Para eso prefiero aquel turbio y fallido especial
de Star Wars navideño que me hacía
llevar el espíritu navideño a otras fronteras. Galaxias, en este caso. Sucedía
igual con los mundos de las caricaturas como He Man o Shera donde sus
especiales de época eran tan incluyentes que lograban traspasar al mismísimo
Santa a Eternia. Y no me acuerdo de haber ido porque como les dije
anteriormente, yo soy el verdadero Santa.
Apenas hace unos días estaba mi hijo inmerso en mi
celular cuando sonó Depeche Mode, Personal Jesus, en la radio y fue lo
suficientemente buena para que mi hijo la aprobara. Ahora es un converso de la
voz de David Gaham y escuchamos a todo volúmen sus mejores éxitos cuando vamos
en carro. Sí, I´m taking a ride with my best friend y me encanta.
Vivimos un idilio padre hijo por momentos antes que él se sumerja en su mundo
de MTV (que ya no entiendo) y yo me siento a leer en la sala como el viejo que
soy.
Antes no era viejo, yo era alegre y rebelde. Salía
a bailar a todos los convivios al ritmo de la cumbia y a tomarme la vida en las
rocas. Mis amigos y yo ardíamos mientras incendiábamos una ciudad asquerosa,
triste, purulenta de tráfico y lucecitas navideñas, con manzanilla en las
cuadras y posadas. Horrible pero nuestra, como nuestra realidad diaria. Ya
saben, habitamos la ciudad más fea del mundo y donde mes con mes, se
baila cumbia en un ritual desenfrenado para aquellos que no vivieron en la
periferia, en el límite de lo surreal, lo banal y las sustancias prohibidas.

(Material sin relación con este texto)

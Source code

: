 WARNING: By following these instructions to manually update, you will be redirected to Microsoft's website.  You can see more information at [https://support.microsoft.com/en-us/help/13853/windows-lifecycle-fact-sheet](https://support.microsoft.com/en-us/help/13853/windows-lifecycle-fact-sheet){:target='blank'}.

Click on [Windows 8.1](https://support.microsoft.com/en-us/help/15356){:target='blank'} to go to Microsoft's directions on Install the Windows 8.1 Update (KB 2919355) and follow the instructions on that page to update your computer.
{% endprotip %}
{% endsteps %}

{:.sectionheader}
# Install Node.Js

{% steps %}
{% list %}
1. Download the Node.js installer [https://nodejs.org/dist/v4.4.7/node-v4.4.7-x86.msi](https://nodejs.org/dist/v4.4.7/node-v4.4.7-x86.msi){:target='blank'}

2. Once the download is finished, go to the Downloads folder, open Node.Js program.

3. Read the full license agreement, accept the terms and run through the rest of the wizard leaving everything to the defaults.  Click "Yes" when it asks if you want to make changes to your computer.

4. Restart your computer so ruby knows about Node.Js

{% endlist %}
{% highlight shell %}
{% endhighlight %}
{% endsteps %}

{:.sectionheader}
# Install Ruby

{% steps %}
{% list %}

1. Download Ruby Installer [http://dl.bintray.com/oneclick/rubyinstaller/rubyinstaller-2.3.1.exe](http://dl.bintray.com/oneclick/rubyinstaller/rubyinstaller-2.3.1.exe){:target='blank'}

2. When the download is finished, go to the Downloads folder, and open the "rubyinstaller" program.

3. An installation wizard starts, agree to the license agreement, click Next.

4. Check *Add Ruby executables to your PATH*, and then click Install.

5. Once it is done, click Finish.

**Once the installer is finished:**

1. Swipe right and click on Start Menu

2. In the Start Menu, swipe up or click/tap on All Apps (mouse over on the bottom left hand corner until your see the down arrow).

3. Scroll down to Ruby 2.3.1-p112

Todo con un sorbito de champán.
Estamos en el momento justo del año en George
Michael nos cuenta religiosamente desde 1984 cómo entregó su corazón el día de Navidad y lo desecharon un 26 de diciembre, por ese entonces aun no
había salido del closet e intuimos entonces que el mariachi le rompió el
corazón (entre otras cosas). Cada vez que suena la canción, es para mí, el
verdadero inicio de la Navidad. No sé ustedes pero yo tengo el espíritu
navideño desde septiembre.
Vaya dolor el del ex cantante de Wham que en estas
temporadas comparte junto al Buki y su Navidad sin ti. Ambos
apologéticos a la pérdida del amor en esta época tan cruel para estar solo. El
corazón roto no distingue géneros musicales ni razas, ni estatus sociales. Los
guerrilleros del texmex conocidos como Los Tigres del Norte cantan aquel himno
conocido como Navidad de los Pobres y lo recuerdo en el único concierto
que fui donde borracho como una cuba, cantaba abrazado de un mecánico de autos
y su esposa vendedora de verduras. Yo venía de una boda y mi novia de esos años
me esperaba allí. La pasamos genial y enamorados. Un mes después, me dejó por
un mexicano y entendí porqué lloraba con Golpes en el Corazón ese día.
Ese año la música big band volvía a mi vida, pero
esta vez de la dulce voz de Vic Damone y la melancolía de la gente que sale a
la calle a caminar buscando el regreso a un instante que ya nunca será. Vagabond Shoes me hizo desgracia la vida ese año junto a Connie Francis y el canto al amor eterno y la paciencia y la locura, llamado I will wait for you.
“Papi, a veces la Navidad
es triste, ¿verdad?”, me pregunta curioso mi hijo, talvez de verme transitar
esta avenida callado, cavilando sobre esta época. “Sí mijo”, le digo a secas.
Me entiende y voltea a ver a la calle y se hunde en el tráfico con sus propios
pensamientos y el inicio de su nostalgia, el inevitable inicio de la nostalgia.
Hay que arder hasta ser ceniza. Hermoso texto señor Dardón.
ResponderEliminarOpino lo mismo un hermoso texto. La comunión entre padre e hijo hilada en vísperas navideñas.
ResponderEliminarSos grande JuanPablo.
No debiste recordarme la canción más triste del mundo (como decís vos) que escribió Tom Waits, la primera vez que entendí lo decía lloré como cochinita pibil.
Y sí, empiezo a creer que las navidades son tristes.
ANÓNIMO: gracias por la visita :)
ResponderEliminarFILIS: Tom Waits es un genio, simple. Semos tristes navideños amiga.